# Task brief
Would you output the entries below only from the line containing "in every seminorm" through the line containing "of (TAE.8) are", exactly as they stand and with both ends included?

# Data provided
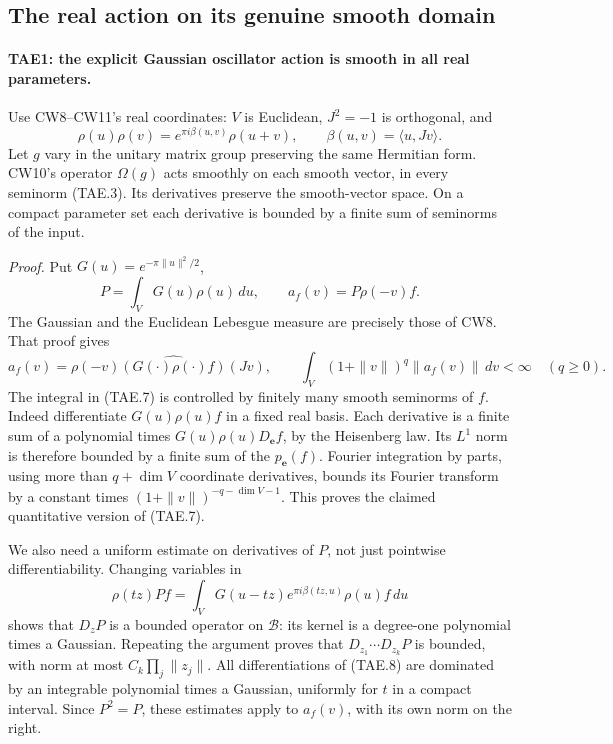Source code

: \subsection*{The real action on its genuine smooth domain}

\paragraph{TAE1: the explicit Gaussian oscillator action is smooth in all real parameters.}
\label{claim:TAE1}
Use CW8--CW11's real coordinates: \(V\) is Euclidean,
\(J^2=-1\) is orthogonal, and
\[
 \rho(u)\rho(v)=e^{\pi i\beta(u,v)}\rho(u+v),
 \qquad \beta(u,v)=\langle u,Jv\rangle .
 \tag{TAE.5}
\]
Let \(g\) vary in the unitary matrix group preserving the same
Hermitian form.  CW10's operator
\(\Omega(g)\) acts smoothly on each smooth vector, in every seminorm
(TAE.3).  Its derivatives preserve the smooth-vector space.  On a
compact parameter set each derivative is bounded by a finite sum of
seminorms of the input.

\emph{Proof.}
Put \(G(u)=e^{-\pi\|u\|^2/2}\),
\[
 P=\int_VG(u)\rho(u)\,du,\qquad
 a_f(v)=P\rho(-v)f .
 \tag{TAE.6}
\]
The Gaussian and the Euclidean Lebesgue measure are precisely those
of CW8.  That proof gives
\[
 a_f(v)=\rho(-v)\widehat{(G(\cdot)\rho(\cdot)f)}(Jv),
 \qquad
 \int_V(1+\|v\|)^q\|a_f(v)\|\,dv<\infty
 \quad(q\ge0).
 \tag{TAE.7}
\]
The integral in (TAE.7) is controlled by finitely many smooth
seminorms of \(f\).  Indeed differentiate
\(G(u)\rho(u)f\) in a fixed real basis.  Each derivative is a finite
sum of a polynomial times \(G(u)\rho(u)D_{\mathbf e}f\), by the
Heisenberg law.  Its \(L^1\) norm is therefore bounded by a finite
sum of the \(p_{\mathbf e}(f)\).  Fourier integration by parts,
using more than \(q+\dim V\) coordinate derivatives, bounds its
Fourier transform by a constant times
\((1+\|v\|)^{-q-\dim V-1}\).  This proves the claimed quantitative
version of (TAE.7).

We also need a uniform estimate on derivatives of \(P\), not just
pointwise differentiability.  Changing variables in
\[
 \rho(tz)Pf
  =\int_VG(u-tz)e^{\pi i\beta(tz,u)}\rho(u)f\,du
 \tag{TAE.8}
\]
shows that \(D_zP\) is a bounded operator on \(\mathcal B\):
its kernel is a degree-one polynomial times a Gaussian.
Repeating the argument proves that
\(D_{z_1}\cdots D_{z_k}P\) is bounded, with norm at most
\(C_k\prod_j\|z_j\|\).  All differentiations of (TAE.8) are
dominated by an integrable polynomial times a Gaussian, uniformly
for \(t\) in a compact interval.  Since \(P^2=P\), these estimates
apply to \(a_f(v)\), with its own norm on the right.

---

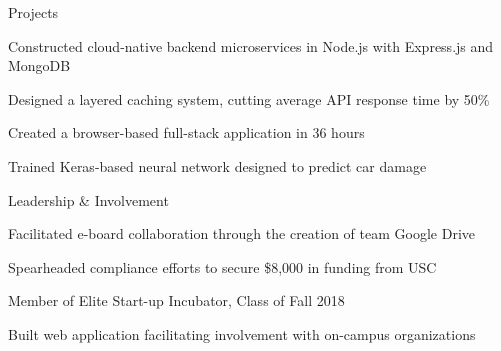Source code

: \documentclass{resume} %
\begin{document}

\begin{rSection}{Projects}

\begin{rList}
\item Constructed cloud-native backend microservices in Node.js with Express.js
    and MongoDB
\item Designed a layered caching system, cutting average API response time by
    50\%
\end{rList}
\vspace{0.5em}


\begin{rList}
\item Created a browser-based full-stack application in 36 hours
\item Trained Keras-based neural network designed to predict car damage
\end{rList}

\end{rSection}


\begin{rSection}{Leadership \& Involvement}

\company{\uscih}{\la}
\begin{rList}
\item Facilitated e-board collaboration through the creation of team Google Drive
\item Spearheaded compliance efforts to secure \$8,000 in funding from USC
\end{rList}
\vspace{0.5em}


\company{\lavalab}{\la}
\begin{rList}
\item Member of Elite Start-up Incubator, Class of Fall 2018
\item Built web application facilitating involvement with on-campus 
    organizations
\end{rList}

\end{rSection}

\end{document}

# Completed task
\(\Omega(g)\) acts smoothly on each smooth vector, in every seminorm
(TAE.3).  Its derivatives preserve the smooth-vector space.  On a
compact parameter set each derivative is bounded by a finite sum of
seminorms of the input.

\emph{Proof.}
Put \(G(u)=e^{-\pi\|u\|^2/2}\),
\[
 P=\int_VG(u)\rho(u)\,du,\qquad
 a_f(v)=P\rho(-v)f .
 \tag{TAE.6}
\]
The Gaussian and the Euclidean Lebesgue measure are precisely those
of CW8.  That proof gives
\[
 a_f(v)=\rho(-v)\widehat{(G(\cdot)\rho(\cdot)f)}(Jv),
 \qquad
 \int_V(1+\|v\|)^q\|a_f(v)\|\,dv<\infty
 \quad(q\ge0).
 \tag{TAE.7}
\]
The integral in (TAE.7) is controlled by finitely many smooth
seminorms of \(f\).  Indeed differentiate
\(G(u)\rho(u)f\) in a fixed real basis.  Each derivative is a finite
sum of a polynomial times \(G(u)\rho(u)D_{\mathbf e}f\), by the
Heisenberg law.  Its \(L^1\) norm is therefore bounded by a finite
sum of the \(p_{\mathbf e}(f)\).  Fourier integration by parts,
using more than \(q+\dim V\) coordinate derivatives, bounds its
Fourier transform by a constant times
\((1+\|v\|)^{-q-\dim V-1}\).  This proves the claimed quantitative
version of (TAE.7).

We also need a uniform estimate on derivatives of \(P\), not just
pointwise differentiability.  Changing variables in
\[
 \rho(tz)Pf
  =\int_VG(u-tz)e^{\pi i\beta(tz,u)}\rho(u)f\,du
 \tag{TAE.8}
\]
shows that \(D_zP\) is a bounded operator on \(\mathcal B\):
its kernel is a degree-one polynomial times a Gaussian.
Repeating the argument proves that
\(D_{z_1}\cdots D_{z_k}P\) is bounded, with norm at most
\(C_k\prod_j\|z_j\|\).  All differentiations of (TAE.8) are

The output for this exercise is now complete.